Not a day goes by when someone asks, “What’s going on with the real estate market?” I think everyone senses the market is off the pace of recent years when inventory was low, sellers could name their price, and concerns about rising taxes, interest rates and insurance premiums were not at the forefront of a buyer’s mind as they are today, and of course you can always factor in the upcoming election. Add the impact recent storms have had and the result is more inventory is coming on the market from those looking to relocate in addition to the uptick in listings we typically see this time of year when more sellers are looking to put their homes on the market in advance of the new season. From a buyer’s perspective, they are not only factoring in the projected costs related to taxes and insurance coverage, but the anticipated costs for remodeling that typically would be a cost a seller would not consider allowing for in the negotiation process. With more inventory coming on the market properties will stay on the market longer unless they are priced very competitively. For those whose streets and neighborhoods are showing the residual effects from these storms, they can either wait until their streets are in better condition with the hope they can list their homes closer to market averages, or they may need to price their homes more aggressively to overcome a buyer’s concern when seeing the potential storm affect that could impact them.
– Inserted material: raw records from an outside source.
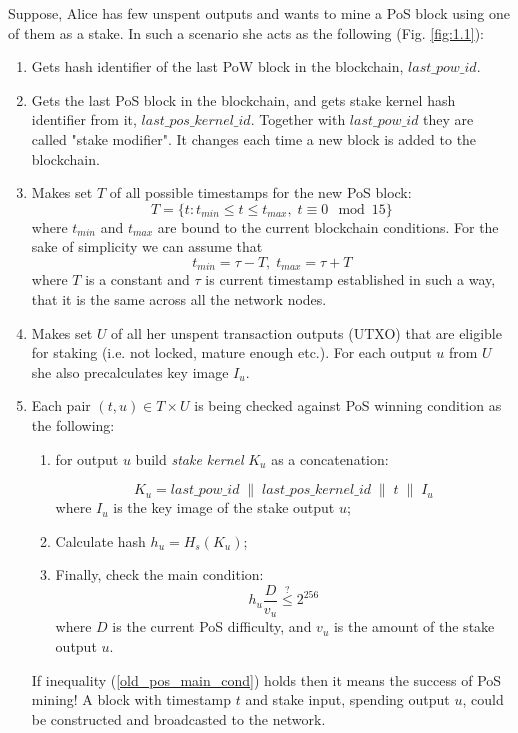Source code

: \documentclass{article}
\numberwithin{figure}{section}
\begin{document}
\indent
Suppose, Alice has few unspent outputs and wants to mine a PoS block using one of them as a stake. In such a scenario she acts as the following (Fig. \ref{fig:1.1}):

\begin{enumerate}
\item Gets hash identifier of the last PoW block in the blockchain, $last\_pow\_id$.

\item Gets the last PoS block in the blockchain, and gets stake kernel hash identifier from it, $last\_pos\_kernel\_id$. Together with $last\_pow\_id$ they are called "stake modifier". It changes each time a new block is added to the blockchain. 

\item Makes set $T$ of all possible timestamps for the new PoS block:
\[ T = \{t : t_{min} \leq t \leq t_{max}, \; t \equiv 0 \mod{15} \} \]
where $t_{min}$ and $t_{max}$ are bound to the current blockchain conditions. For the sake of simplicity we can assume that
\[ t_{min} = \tau - T, \; t_{max} = \tau + T \]
where $T$ is a constant and $\tau$ is current timestamp established in such a way, that it is the same across all the network nodes.

\item Makes set $U$ of all her unspent transaction outputs (UTXO) that are eligible for staking (i.e. not locked, mature enough etc.). For each output $u$ from $U$ she also precalculates key image $I_u$.

\item Each pair $(t, u) \in T \times U$ is being checked against PoS winning condition as the following:

    \begin{enumerate}
    \item for output $u$ build \textit{stake kernel} $K_u$ as a concatenation:

    \[ K_u = last\_pow\_id \;\|\; last\_pos\_kernel\_id \;\|\; t \;\|\; I_u \]
    where $I_u$ is the key image of the stake output $u$;
    
    \item Calculate hash $h_u = H_s(K_u)$;
    
    \item Finally, check the main condition:
    \begin{equation} \label{old_pos_main_cond}
    h_u \frac{D}{v_u} \stackrel{?}{\leq} 2^{256} \end{equation} 
    where $D$ is the current PoS difficulty, and $v_u$ is the amount of the stake output $u$. 
    
    \end{enumerate}
    
    If inequality (\ref{old_pos_main_cond}) holds then it means the success of PoS mining! A block with timestamp $t$ and stake input, spending output $u$, could be constructed and broadcasted to the network.
    
\end{enumerate}
\end{document}
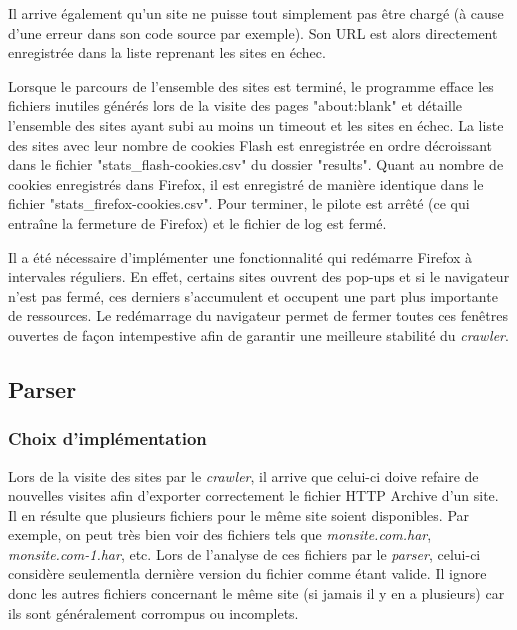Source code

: Il arrive également qu'un site ne puisse tout simplement pas être chargé (à cause d'une erreur dans son code source par exemple). Son URL est alors directement enregistrée dans la liste reprenant les sites en échec.
\newline

Lorsque le parcours de l'ensemble des sites est terminé, le programme efface les fichiers inutiles générés lors de la visite des pages "about:blank" et détaille l'ensemble des sites ayant subi au moins un timeout et les sites en échec. La liste des sites avec leur nombre de cookies Flash est enregistrée en ordre décroissant dans le fichier "stats\_flash-cookies.csv" du dossier "results". Quant au nombre de cookies enregistrés dans Firefox, il est enregistré de manière identique dans le fichier "stats\_firefox-cookies.csv". Pour terminer, le pilote est arrêté (ce qui entraîne la fermeture de Firefox) et le fichier de log est fermé.
\newline

Il a été nécessaire d'implémenter une fonctionnalité qui redémarre Firefox à intervales réguliers. En effet, certains sites ouvrent des pop-ups et si le navigateur n'est pas fermé, ces derniers s'accumulent et occupent une part plus importante de ressources. Le redémarrage du navigateur permet de fermer toutes ces fenêtres ouvertes de façon intempestive afin de garantir une meilleure stabilité du \textit{crawler}.

\subsection{Parser}
\label{parser}
\subsubsection{Choix d'implémentation}
Lors de la visite des sites par le \textit{crawler}, il arrive que celui-ci doive refaire de nouvelles visites afin d'exporter correctement le fichier HTTP Archive d'un site. Il en résulte que plusieurs fichiers pour le même site soient disponibles. Par exemple, on peut très bien voir des fichiers tels que \textit{monsite.com.har}, \textit{monsite.com-1.har}, etc. Lors de l'analyse de ces fichiers par le \textit{parser}, celui-ci considère seulementla dernière version du fichier comme étant valide. Il ignore donc les autres fichiers concernant le même site (si jamais il y en a plusieurs) car ils sont généralement corrompus ou incomplets.
\newline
However, with many areas recovering quickly and restaurants and businesses coming back on line, there is a community spirit that is contagious and could be a factor in making this a strong upcoming season
Life Lessons from the Storms We Endure
Throughout the years of writing these newsletters, I’ve often shared my love for the summer months and all the activities that occurred during that time of the year. While my father loved the fall, I wasn’t nearly as enamored with it as the fall brought to a close my favorite time of year and was the precursor to the harsh winter weather yet to come. Having moved to Florida twenty-five years ago from New York, I felt God gave me a reward to enjoy the season I loved most on a year-round basis. Like many, I envisioned myself boating, golfing, and going to the beach whenever I wanted. What better way to enjoy the quality of life I always dreamed of? As for hurricanes, what hurricanes? I encountered them before; how much worse could they be in Florida if we ever did get one?
It was September 2001, and we were in our home for a year when we encountered our first storm. Not having the sophisticated meteorologist and radar we have today, I noticed it was getting breezy and had no idea what was on its way. A friend of mine said, “Are you ready for Gabrielle?” I replied, “We never met; who is she?” Sensing my ignorance, my friend replied, “Get ready; you’ll meet her in a few hours.” Little did I realize I would be trading in hors d’oeuvres for hours trying to lower the Bahama shutters we had. That was nature’s way of spoon-feeding me the storms that were yet to come.
Having lived on the water most of my life, I vividly recollect Hurricanes Agnes and Gloria years later impacting Long Island, where yachts of all sizes were strewn over the island beaches. While it was a very sobering reminder of man’s weakness in contrast to nature’s strength, those experiences paled by comparison to the destructive forces we’ve encountered since moving to Florida 25 years ago.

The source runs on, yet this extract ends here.